Letting Go of Offenses

The path through the valley of the shadow of death is riddled with opportunities for offense, anger and bitterness.  The traumatic event or events that hurled the bereaved into the dark valley will naturally be a topic of discussion among those who love them, know them or have simply heard of their tragedy.   In the midst of much discussion, inaccurate assumptions and misunderstanding invariably lead to painful words being spoken about or directly to the bereaved.

“When there are many words, transgression is unavoidable, But he who restrains his lips is wise.” Proverbs 10:19 [NASB]

The vast majority of those offenses are by people who genuinely care for and desire to encourage and support the bereaved.  Many through misunderstanding or ignorance wound the bereaved by unintentionally speaking hurtful words while attempting to be encouraging and supportive.

Some of these encounters might prove to be good opportunities for the bereaved to gently teach the unintentional offender, but more often than not these encounters are best viewed as opportunities to assume the best intentions in the offender and simply overlook the offense.

“A man’s discretion makes him slow to anger, And it is his glory to overlook a transgression.” Proverbs 19:11 [NASB]

Sadly other offenses may be blatant and willful sins against the bereaved.
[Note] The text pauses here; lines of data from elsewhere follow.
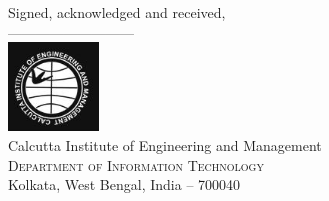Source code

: \documentclass[11pt, a4paper]{thesis}
\begin{document}
\begin{titlepage}
\begin{center}
\vfill

Signed, acknowledged and received,\\
\vspace{0.5in}
---------------------------\\
\vfill
\includegraphics[width=0.18\textwidth]{ciem-logo.jpg}\\[0.1in]
\Large{Calcutta Institute of Engineering and Management}\\
\normalsize
\textsc{Department of Information Technology}\\
Kolkata, West Bengal, India -- 700040 \\
\vspace{0.2cm}

\end{center}

\end{titlepage}
\end{document}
Throughout scripture we see Satan attacking wounded and weary saints, and those attacks were frequently carried out by sinful words and deeds of men.  The world and even some in the church will present the bereaved with misguided counsel regarding the appropriate way to respond to these circumstances, but Matthew 18, among other passages, clearly guides us.

Even in the absence of sorrow and repentance on the part of a willful offender, the wounded bereaved can still find full peace in possessing an obedient heart purposefully prepared for and desiring the restoration an exchange of Biblical forgiveness would provide if the offender were repentant.

“Never pay back evil for evil to anyone. Respect what is right in the sight of all men.  If possible, so far as it depends on you, be at peace with all men.” Romans 12:17-18 [NASB]

Sometimes the appropriate response to an offense isn’t as easy to discern, though.  We had one such situation involving some very offensive and deeply hurtful words.  If someone had just told us what the person had said perhaps we could have assumed they had been misquoted and chosen to overlook it.  But that was not the case.  Instead we were actually shown a copy of the hurtful words written by the person.  What they wrote was very lengthy, absolutely untrue, and held some significant ramifications for our family.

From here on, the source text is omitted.